### BRIEF
Only one stretch of the data below should be repeated: the lines from the line containing "[!INCLUDE [azure_portal](./includes/azure_portal.md)]" through the line containing "5. Z listy zarządzanych", inclusive, exactly as they are.

### DATA EXTRACTS
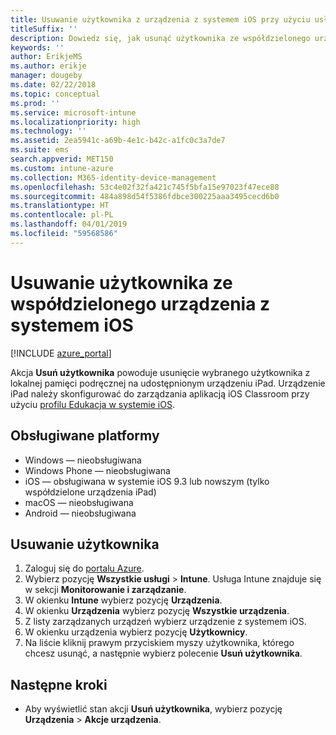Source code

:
 ```yaml
---
title: Usuwanie użytkownika z urządzenia z systemem iOS przy użyciu usługi Microsoft Intune
titleSuffix: ''
description: Dowiedz się, jak usunąć użytkownika ze współdzielonego urządzenia z systemem iOS przy użyciu usługi Intune.
keywords: ''
author: ErikjeMS
ms.author: erikje
manager: dougeby
ms.date: 02/22/2018
ms.topic: conceptual
ms.prod: ''
ms.service: microsoft-intune
ms.localizationpriority: high
ms.technology: ''
ms.assetid: 2ea5941c-a69b-4e1c-b42c-a1fc0c3a7de7
ms.suite: ems
search.appverid: MET150
ms.custom: intune-azure
ms.collection: M365-identity-device-management
ms.openlocfilehash: 53c4e02f32fa421c745f5bfa15e97023f47ece88
ms.sourcegitcommit: 484a898d54f5386fdbce300225aaa3495cecd6b0
ms.translationtype: HT
ms.contentlocale: pl-PL
ms.lasthandoff: 04/01/2019
ms.locfileid: "59568586"
---
```

# <a name="remove-a-user-from-a-shared-ios-device"></a>Usuwanie użytkownika ze współdzielonego urządzenia z systemem iOS


[!INCLUDE [azure_portal](./includes/azure_portal.md)]

Akcja **Usuń użytkownika** powoduje usunięcie wybranego użytkownika z lokalnej pamięci podręcznej na udostępnionym urządzeniu iPad. Urządzenie iPad należy skonfigurować do zarządzania aplikacją iOS Classroom przy użyciu [profilu Edukacja w systemie iOS](education-settings-configure-ios.md). 

## <a name="supported-platforms"></a>Obsługiwane platformy

- Windows — nieobsługiwana
- Windows Phone — nieobsługiwana
- iOS — obsługiwana w systemie iOS 9.3 lub nowszym (tylko współdzielone urządzenia iPad)
- macOS — nieobsługiwana
- Android — nieobsługiwana

## <a name="remove-a-user"></a>Usuwanie użytkownika

1. Zaloguj się do [portalu Azure](https://portal.azure.com).
2. Wybierz pozycję **Wszystkie usługi** > **Intune**. Usługa Intune znajduje się w sekcji **Monitorowanie i zarządzanie**.
3. W okienku **Intune** wybierz pozycję **Urządzenia**.
4. W okienku **Urządzenia** wybierz pozycję **Wszystkie urządzenia**.
5. Z listy zarządzanych urządzeń wybierz urządzenie z systemem iOS.
6. W okienku urządzenia wybierz pozycję **Użytkownicy**.
7. Na liście kliknij prawym przyciskiem myszy użytkownika, którego chcesz usunąć, a następnie wybierz polecenie **Usuń użytkownika**.

## <a name="next-steps"></a>Następne kroki

- Aby wyświetlić stan akcji **Usuń użytkownika**, wybierz pozycję **Urządzenia** > **Akcje urządzenia**.
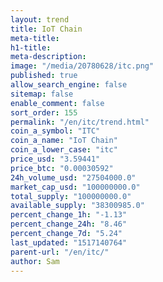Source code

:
 ```yaml
---
layout: trend
title: IoT Chain
meta-title: 
h1-title: 
meta-description: 
image: "/media/20780628/itc.png"
published: true
allow_search_engine: false
sitemap: false
enable_comment: false
sort_order: 155
permalink: "/en/itc/trend.html"
coin_a_symbol: "ITC"
coin_a_name: "IoT Chain"
coin_a_lower_case: "itc"
price_usd: "3.59441"
price_btc: "0.00030592"
24h_volume_usd: "27504000.0"
market_cap_usd: "100000000.0"
total_supply: "100000000.0"
available_supply: "38300985.0"
percent_change_1h: "-1.13"
percent_change_24h: "8.46"
percent_change_7d: "5.24"
last_updated: "1517140764"
parent-url: "/en/itc/"
author: Sam
---
```


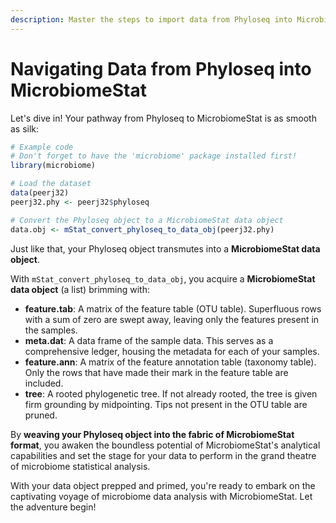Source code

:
 ```yaml
---
description: Master the steps to import data from Phyloseq into MicrobiomeStat.
---
```


# Navigating Data from Phyloseq into MicrobiomeStat

Let's dive in! Your pathway from Phyloseq to MicrobiomeStat is as smooth as silk:

```r
# Example code
# Don't forget to have the 'microbiome' package installed first!
library(microbiome)

# Load the dataset
data(peerj32)
peerj32.phy <- peerj32$phyloseq

# Convert the Phyloseq object to a MicrobiomeStat data object
data.obj <- mStat_convert_phyloseq_to_data_obj(peerj32.phy)
```

Just like that, your Phyloseq object transmutes into a **MicrobiomeStat data object**.

With `mStat_convert_phyloseq_to_data_obj`, you acquire a **MicrobiomeStat data object** (a list) brimming with:

* **feature.tab**: A matrix of the feature table (OTU table). Superfluous rows with a sum of zero are swept away, leaving only the features present in the samples.
* **meta.dat**: A data frame of the sample data. This serves as a comprehensive ledger, housing the metadata for each of your samples.
* **feature.ann**: A matrix of the feature annotation table (taxonomy table). Only the rows that have made their mark in the feature table are included.
* **tree**: A rooted phylogenetic tree. If not already rooted, the tree is given firm grounding by midpointing. Tips not present in the OTU table are pruned.

By **weaving your Phyloseq object into the fabric of MicrobiomeStat format**, you awaken the boundless potential of MicrobiomeStat's analytical capabilities and set the stage for your data to perform in the grand theatre of microbiome statistical analysis.

With your data object prepped and primed, you're ready to embark on the captivating voyage of microbiome data analysis with MicrobiomeStat. Let the adventure begin!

### THE COMPLETED TASK
[!INCLUDE [azure_portal](./includes/azure_portal.md)]

Akcja **Usuń użytkownika** powoduje usunięcie wybranego użytkownika z lokalnej pamięci podręcznej na udostępnionym urządzeniu iPad. Urządzenie iPad należy skonfigurować do zarządzania aplikacją iOS Classroom przy użyciu [profilu Edukacja w systemie iOS](education-settings-configure-ios.md). 

## <a name="supported-platforms"></a>Obsługiwane platformy

- Windows — nieobsługiwana
- Windows Phone — nieobsługiwana
- iOS — obsługiwana w systemie iOS 9.3 lub nowszym (tylko współdzielone urządzenia iPad)
- macOS — nieobsługiwana
- Android — nieobsługiwana

## <a name="remove-a-user"></a>Usuwanie użytkownika

1. Zaloguj się do [portalu Azure](https://portal.azure.com).
2. Wybierz pozycję **Wszystkie usługi** > **Intune**. Usługa Intune znajduje się w sekcji **Monitorowanie i zarządzanie**.
3. W okienku **Intune** wybierz pozycję **Urządzenia**.
4. W okienku **Urządzenia** wybierz pozycję **Wszystkie urządzenia**.
5. Z listy zarządzanych urządzeń wybierz urządzenie z systemem iOS.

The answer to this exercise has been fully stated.